In this case, you simply place a fluid head (that you typically already own) onto the front of the jib. You already have good intuitions of how to pan and tilt the head, since you probably have been doing this for years on your tripod. So when you need to follow a complex action on a jib, which do you suppose is easier to master--front-operation with a fluid head or rear-operation with joysticks? Let's suppose you are following an actor who suddenly stands up and moves across the set, and your job is to keep him framed in the center of the camera's view. Imagine trying to make a quick speed change, a pan-tilt motion, and a boom up while operating from the rear with joy-stick controls. Then imagine trying it with a front-operated jib, where the speed change and framing come easily because you are comfortable doing that with your fluid head. So all you are adding to the mix is the booming motion. It should be obvious which will be easier to master. Furthermore, the lower the shot the more difficult it becomes for the rear operator because now his hands need to be well above his head as he is trying to get the camera to low position. True it can be done from the rear by experienced operators who make a living at being remote head operators, but a new client will often be reduced to using his jib only for very easily controlled high angle moves.

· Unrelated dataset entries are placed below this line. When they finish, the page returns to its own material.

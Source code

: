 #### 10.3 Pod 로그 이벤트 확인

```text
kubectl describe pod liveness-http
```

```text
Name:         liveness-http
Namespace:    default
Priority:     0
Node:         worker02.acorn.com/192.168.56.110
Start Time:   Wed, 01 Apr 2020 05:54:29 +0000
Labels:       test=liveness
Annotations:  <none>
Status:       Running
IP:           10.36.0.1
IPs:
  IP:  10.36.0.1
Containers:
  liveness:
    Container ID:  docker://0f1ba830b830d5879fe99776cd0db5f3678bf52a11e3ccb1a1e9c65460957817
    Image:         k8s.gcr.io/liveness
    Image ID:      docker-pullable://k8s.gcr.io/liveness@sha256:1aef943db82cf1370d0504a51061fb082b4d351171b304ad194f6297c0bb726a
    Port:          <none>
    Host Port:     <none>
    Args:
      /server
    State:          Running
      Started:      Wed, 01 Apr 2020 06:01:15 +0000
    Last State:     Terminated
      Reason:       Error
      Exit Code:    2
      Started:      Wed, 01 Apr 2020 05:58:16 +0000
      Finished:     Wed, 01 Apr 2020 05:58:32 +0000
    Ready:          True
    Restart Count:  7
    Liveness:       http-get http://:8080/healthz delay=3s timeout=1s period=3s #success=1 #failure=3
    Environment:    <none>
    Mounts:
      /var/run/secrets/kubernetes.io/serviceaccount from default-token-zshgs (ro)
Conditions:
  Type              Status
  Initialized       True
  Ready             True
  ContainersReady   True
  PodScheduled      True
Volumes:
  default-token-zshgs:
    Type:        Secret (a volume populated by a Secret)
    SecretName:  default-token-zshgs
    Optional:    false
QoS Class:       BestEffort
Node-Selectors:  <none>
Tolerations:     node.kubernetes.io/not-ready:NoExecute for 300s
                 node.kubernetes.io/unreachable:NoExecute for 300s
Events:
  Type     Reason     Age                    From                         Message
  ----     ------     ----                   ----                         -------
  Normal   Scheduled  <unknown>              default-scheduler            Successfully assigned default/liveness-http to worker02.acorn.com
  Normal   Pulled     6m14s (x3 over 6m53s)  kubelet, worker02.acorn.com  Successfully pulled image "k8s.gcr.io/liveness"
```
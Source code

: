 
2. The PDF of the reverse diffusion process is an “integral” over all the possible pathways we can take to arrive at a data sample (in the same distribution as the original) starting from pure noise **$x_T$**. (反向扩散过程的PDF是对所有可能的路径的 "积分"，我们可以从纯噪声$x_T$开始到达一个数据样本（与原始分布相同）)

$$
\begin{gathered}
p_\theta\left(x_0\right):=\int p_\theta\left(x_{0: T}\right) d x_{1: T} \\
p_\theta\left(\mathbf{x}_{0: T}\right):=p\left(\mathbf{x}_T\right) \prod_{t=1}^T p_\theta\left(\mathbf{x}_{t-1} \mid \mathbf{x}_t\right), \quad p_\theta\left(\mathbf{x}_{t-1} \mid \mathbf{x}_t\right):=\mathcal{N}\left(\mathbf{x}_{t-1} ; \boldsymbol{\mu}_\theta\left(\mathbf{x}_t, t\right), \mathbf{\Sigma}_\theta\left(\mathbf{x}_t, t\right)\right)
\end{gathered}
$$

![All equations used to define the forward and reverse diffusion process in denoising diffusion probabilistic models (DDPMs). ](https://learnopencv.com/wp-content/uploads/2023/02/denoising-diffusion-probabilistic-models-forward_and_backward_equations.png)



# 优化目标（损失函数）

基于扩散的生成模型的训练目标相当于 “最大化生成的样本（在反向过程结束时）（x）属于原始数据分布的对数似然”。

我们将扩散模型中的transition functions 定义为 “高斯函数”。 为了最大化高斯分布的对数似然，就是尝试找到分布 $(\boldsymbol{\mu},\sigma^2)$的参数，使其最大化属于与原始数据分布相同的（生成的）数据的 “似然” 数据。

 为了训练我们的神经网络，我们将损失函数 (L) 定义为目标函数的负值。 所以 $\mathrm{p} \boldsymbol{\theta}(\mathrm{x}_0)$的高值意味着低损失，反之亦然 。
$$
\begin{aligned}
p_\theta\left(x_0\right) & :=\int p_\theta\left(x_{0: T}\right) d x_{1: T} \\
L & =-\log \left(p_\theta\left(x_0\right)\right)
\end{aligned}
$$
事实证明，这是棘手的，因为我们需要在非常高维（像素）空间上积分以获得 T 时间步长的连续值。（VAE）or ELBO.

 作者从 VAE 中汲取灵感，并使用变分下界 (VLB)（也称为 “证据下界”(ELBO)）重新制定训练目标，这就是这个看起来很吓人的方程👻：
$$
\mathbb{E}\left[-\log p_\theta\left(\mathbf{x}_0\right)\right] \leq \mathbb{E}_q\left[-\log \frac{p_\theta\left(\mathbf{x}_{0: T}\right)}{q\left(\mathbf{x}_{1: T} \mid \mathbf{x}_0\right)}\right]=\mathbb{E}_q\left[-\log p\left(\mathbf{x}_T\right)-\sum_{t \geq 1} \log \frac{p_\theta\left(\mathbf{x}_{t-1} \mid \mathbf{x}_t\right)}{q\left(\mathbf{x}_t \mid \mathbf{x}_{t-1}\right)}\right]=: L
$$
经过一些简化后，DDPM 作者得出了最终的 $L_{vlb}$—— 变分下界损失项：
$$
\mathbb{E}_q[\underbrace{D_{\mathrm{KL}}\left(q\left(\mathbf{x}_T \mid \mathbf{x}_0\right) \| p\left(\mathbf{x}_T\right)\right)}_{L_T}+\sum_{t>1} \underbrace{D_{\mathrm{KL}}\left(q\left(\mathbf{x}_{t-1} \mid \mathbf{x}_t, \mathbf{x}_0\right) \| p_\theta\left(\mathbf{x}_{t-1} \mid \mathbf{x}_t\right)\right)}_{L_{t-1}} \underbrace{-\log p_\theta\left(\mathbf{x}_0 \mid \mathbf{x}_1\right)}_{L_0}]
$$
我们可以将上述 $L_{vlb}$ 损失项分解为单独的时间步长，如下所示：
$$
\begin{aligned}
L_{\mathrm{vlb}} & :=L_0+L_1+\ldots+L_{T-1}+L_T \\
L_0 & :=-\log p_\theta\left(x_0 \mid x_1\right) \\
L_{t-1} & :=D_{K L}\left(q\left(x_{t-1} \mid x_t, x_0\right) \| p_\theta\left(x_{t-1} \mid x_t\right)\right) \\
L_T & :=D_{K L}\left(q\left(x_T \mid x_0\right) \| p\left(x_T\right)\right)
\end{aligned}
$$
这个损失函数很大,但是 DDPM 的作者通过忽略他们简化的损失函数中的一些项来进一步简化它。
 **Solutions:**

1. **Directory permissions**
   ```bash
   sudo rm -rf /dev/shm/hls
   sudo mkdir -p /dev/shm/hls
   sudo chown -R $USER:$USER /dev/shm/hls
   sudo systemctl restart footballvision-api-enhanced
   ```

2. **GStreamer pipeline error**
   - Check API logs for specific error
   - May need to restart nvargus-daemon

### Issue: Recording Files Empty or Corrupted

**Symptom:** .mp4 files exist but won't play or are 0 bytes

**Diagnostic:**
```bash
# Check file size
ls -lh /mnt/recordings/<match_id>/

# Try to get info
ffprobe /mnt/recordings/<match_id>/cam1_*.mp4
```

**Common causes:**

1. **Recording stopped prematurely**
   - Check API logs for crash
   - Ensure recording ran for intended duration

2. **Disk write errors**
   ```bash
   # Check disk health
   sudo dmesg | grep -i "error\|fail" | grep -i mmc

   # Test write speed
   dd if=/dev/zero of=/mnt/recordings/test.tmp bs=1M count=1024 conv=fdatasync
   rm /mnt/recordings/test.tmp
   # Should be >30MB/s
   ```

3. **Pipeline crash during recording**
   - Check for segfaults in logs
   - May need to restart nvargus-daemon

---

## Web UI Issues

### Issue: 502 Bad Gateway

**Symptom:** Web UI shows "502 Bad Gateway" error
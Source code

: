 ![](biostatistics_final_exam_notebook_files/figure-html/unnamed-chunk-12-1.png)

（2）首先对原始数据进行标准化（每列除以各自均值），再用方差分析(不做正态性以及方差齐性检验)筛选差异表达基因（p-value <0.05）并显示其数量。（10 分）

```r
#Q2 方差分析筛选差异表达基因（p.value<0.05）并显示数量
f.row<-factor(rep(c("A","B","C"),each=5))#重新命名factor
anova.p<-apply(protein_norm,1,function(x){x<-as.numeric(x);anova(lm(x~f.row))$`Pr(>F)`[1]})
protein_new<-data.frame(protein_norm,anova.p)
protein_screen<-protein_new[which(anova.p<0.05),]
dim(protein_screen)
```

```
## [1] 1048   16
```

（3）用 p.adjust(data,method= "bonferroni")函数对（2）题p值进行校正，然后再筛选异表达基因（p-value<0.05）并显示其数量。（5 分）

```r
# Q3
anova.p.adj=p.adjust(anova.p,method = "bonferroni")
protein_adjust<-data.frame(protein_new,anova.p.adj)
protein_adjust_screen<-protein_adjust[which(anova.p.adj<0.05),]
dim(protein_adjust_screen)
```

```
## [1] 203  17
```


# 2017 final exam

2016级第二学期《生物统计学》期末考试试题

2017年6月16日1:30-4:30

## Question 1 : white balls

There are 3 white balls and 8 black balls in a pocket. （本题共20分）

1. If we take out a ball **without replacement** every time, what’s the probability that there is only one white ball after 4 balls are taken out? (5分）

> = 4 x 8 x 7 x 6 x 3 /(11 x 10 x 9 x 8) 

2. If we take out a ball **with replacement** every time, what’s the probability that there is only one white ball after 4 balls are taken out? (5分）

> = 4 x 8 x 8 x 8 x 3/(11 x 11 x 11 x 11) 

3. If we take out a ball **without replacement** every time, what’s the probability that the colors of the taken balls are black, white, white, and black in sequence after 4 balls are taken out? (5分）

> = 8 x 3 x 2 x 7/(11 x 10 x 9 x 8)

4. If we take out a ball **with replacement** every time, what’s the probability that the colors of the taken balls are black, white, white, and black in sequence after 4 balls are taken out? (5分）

So if height is what you need, then the remote head is for you. But if what you wants is to add movement to your everyday work where the camera tends to stay in the low to mid-height range, then clearly a front-operated jib is the way to go. No additional batteries for motors are needed, a far quicker set-up time is obtained, and generally a much lower cost, because low-end remote heads start at around $2000 to $3000, just for the head without the arm. When you think of which type of shot is far more prevalent in everyday production -- a floating movement in the less than 8 foot range, or the birds-eye view of scene – obviously, for most clients, the front-operated jib is the more useful tool.

The Porta-Jib is primarily a front-operated type. However, having said that, we need to point out that although we do not make a remote head for jibs, our Standard Jib does have the capability of adding an additional 3 foot extension to lengthen the front arm, so often customers will choose this version to use with another manufacturer’s remote head. That way they will have the capability of working either from the front or the rear as the job’s requirements dictate.


The Standard Porta-Jib as a rear operated jib arm

Wednesday, December 9, 2009

About this blog

Occasionally people ask about things that I think are obvious about our products at Porta-Jib, but, as it turns out, clearly are not. And after explaining something to them, they often say, "Oh, now I get it." My conclusion is that I need to work on communicating some of these points better, and therefore, I thought a blog might be a good way to augment what is on the website.

For example, it seems that people don't understand why we added, what we call, the "Vector Balancing Bar" to our jibs, or why we think our Seat Assembly for the 4-Leg Spider Dolly is truly unique in the world of lightweight dollies, or why one would invest in an underslung head as opposed to a traditional fluid head, or why it is critical to adjust the settings on the fluid head completely different when on a jib arm as compared to when it's on a tripod, and things like this. So when I feel inspired, I will try to jot down some of these notions, and hopefully they may prove to be helpful.